+++ DATA TO EXAMINE +++
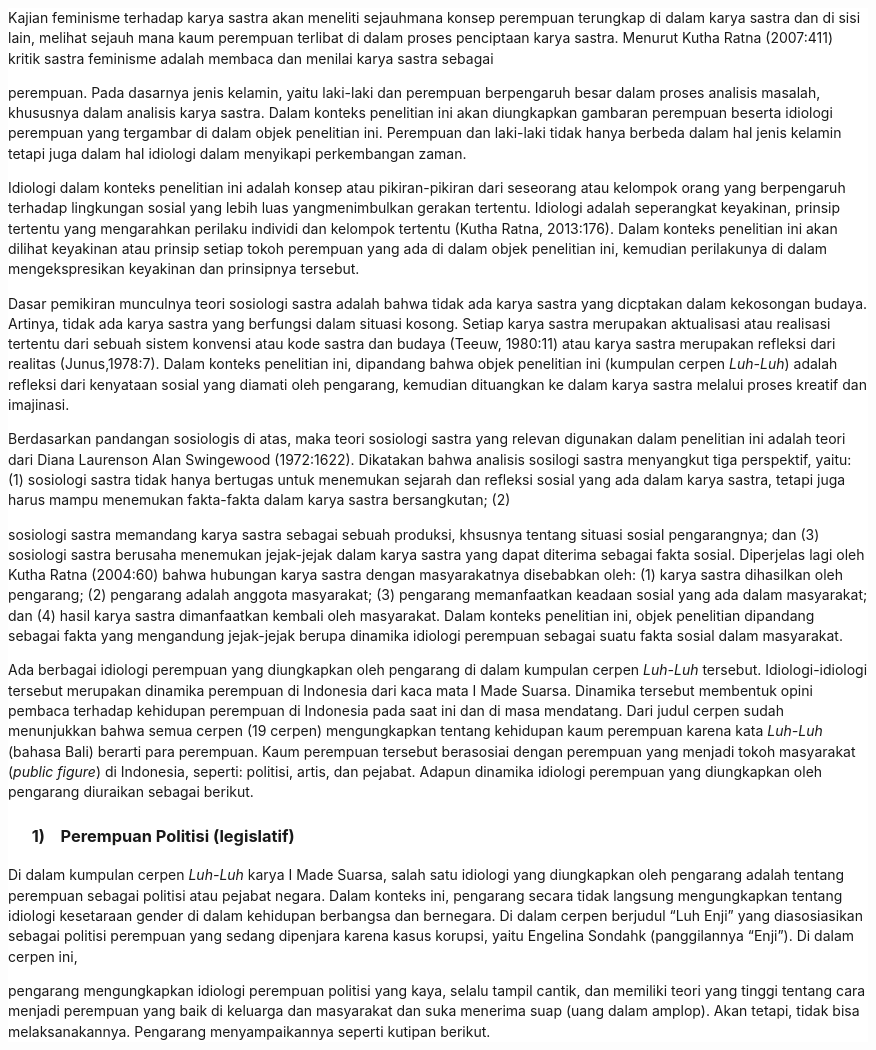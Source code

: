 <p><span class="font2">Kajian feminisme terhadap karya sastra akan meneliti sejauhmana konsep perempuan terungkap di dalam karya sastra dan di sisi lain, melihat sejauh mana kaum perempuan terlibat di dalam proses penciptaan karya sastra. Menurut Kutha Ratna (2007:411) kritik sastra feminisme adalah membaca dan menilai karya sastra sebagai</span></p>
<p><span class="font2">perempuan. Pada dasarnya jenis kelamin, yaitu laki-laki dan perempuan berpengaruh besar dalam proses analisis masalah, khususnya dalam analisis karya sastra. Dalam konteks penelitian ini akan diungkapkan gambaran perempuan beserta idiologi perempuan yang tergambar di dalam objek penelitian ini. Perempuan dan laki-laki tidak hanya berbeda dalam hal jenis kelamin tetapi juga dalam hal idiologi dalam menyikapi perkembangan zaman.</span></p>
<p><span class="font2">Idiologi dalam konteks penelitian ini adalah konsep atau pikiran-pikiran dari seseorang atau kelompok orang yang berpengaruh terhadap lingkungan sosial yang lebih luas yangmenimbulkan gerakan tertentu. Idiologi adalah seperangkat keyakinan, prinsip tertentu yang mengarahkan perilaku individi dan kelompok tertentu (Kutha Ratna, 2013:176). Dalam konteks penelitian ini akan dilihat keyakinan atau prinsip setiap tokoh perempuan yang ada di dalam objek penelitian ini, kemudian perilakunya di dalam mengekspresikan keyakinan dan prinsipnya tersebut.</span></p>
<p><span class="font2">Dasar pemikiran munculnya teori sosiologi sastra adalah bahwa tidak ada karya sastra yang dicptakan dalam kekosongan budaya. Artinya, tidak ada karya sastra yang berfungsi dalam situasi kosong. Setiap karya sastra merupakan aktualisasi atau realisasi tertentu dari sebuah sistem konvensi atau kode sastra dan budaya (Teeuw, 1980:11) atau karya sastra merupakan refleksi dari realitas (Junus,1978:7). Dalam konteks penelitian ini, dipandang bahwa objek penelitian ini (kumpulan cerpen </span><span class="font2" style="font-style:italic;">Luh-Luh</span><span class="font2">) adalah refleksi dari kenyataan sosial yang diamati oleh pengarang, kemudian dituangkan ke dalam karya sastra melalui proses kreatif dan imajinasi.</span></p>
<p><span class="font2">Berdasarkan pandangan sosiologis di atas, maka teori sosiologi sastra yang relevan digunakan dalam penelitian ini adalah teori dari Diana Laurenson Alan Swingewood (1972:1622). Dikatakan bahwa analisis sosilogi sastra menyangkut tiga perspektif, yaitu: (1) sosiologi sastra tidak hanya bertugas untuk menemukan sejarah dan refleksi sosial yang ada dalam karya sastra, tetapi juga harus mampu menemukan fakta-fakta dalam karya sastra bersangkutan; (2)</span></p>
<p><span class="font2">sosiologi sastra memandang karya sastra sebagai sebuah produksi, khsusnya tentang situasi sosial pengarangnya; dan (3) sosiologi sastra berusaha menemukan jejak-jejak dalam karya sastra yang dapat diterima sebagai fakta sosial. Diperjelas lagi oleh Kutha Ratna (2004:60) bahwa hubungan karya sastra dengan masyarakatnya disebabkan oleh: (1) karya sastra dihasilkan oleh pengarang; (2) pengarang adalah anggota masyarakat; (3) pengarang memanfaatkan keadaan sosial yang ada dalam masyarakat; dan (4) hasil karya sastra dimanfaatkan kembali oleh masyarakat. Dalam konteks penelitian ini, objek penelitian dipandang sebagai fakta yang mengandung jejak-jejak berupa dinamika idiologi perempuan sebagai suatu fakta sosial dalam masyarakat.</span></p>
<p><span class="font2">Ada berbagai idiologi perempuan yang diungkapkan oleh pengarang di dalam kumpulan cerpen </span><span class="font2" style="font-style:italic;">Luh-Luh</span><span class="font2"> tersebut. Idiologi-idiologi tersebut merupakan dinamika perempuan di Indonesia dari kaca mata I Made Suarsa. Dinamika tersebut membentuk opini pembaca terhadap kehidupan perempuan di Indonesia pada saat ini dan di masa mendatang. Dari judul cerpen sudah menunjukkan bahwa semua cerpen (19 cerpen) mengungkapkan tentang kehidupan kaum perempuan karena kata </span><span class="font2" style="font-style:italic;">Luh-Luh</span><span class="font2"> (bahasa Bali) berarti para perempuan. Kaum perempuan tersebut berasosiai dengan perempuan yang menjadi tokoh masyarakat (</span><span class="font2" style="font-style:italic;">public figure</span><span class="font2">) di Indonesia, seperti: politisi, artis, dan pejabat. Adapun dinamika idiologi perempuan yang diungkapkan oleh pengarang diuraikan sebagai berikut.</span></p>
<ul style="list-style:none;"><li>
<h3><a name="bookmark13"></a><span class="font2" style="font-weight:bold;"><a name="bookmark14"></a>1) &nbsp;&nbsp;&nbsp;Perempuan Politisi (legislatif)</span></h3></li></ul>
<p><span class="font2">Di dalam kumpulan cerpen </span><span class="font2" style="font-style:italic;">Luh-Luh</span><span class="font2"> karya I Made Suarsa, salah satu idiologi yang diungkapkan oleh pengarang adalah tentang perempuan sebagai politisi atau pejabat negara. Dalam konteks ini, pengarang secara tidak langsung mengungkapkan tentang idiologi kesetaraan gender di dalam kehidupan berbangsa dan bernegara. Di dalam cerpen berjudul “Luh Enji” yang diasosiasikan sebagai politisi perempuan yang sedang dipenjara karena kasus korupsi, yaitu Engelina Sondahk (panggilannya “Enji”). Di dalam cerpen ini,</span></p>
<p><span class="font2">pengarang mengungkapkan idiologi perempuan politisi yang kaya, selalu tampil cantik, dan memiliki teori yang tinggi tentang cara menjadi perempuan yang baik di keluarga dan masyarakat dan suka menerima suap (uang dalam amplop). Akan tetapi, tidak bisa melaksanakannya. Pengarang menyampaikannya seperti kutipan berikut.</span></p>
+++
+++ DATA TO EXAMINE +++
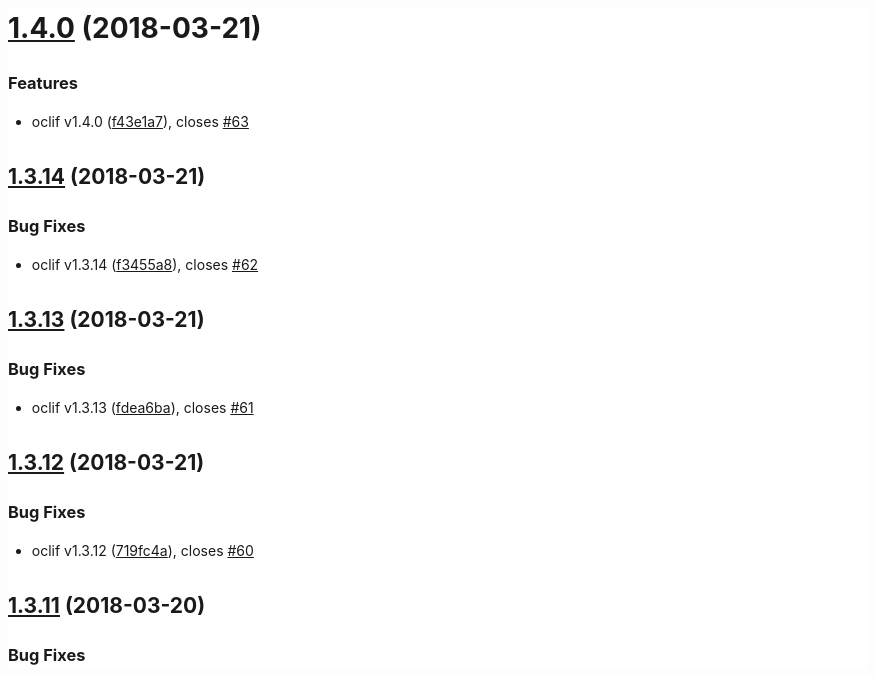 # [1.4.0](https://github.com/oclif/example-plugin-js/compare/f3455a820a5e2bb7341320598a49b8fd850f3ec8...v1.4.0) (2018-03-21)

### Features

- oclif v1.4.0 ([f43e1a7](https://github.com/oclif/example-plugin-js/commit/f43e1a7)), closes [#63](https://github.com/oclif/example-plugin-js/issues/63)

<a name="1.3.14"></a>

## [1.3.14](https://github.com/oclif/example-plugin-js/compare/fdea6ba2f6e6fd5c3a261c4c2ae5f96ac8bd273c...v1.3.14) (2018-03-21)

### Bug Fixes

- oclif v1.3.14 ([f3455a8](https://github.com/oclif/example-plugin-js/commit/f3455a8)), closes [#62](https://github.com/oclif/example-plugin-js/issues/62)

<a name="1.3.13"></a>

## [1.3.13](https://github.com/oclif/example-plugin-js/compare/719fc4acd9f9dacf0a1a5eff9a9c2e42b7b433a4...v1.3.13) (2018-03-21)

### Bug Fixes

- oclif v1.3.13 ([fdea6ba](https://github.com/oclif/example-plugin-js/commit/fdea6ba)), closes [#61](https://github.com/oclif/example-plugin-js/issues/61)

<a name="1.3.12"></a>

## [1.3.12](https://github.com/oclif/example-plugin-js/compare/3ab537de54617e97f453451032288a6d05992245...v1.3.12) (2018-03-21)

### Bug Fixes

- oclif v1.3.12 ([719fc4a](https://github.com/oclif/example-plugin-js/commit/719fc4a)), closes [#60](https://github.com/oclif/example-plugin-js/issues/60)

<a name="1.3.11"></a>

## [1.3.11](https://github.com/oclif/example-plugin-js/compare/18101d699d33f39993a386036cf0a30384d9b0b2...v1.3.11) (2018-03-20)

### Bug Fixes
+++
> [PROBLEM TO SOLVE]:
Every line with "karena" in it should be copied from the entries above.

> [EXPECTED ANSWER]:
<p><span class="font2">Ada berbagai idiologi perempuan yang diungkapkan oleh pengarang di dalam kumpulan cerpen </span><span class="font2" style="font-style:italic;">Luh-Luh</span><span class="font2"> tersebut. Idiologi-idiologi tersebut merupakan dinamika perempuan di Indonesia dari kaca mata I Made Suarsa. Dinamika tersebut membentuk opini pembaca terhadap kehidupan perempuan di Indonesia pada saat ini dan di masa mendatang. Dari judul cerpen sudah menunjukkan bahwa semua cerpen (19 cerpen) mengungkapkan tentang kehidupan kaum perempuan karena kata </span><span class="font2" style="font-style:italic;">Luh-Luh</span><span class="font2"> (bahasa Bali) berarti para perempuan. Kaum perempuan tersebut berasosiai dengan perempuan yang menjadi tokoh masyarakat (</span><span class="font2" style="font-style:italic;">public figure</span><span class="font2">) di Indonesia, seperti: politisi, artis, dan pejabat. Adapun dinamika idiologi perempuan yang diungkapkan oleh pengarang diuraikan sebagai berikut.</span></p>
<p><span class="font2">Di dalam kumpulan cerpen </span><span class="font2" style="font-style:italic;">Luh-Luh</span><span class="font2"> karya I Made Suarsa, salah satu idiologi yang diungkapkan oleh pengarang adalah tentang perempuan sebagai politisi atau pejabat negara. Dalam konteks ini, pengarang secara tidak langsung mengungkapkan tentang idiologi kesetaraan gender di dalam kehidupan berbangsa dan bernegara. Di dalam cerpen berjudul “Luh Enji” yang diasosiasikan sebagai politisi perempuan yang sedang dipenjara karena kasus korupsi, yaitu Engelina Sondahk (panggilannya “Enji”). Di dalam cerpen ini,</span></p>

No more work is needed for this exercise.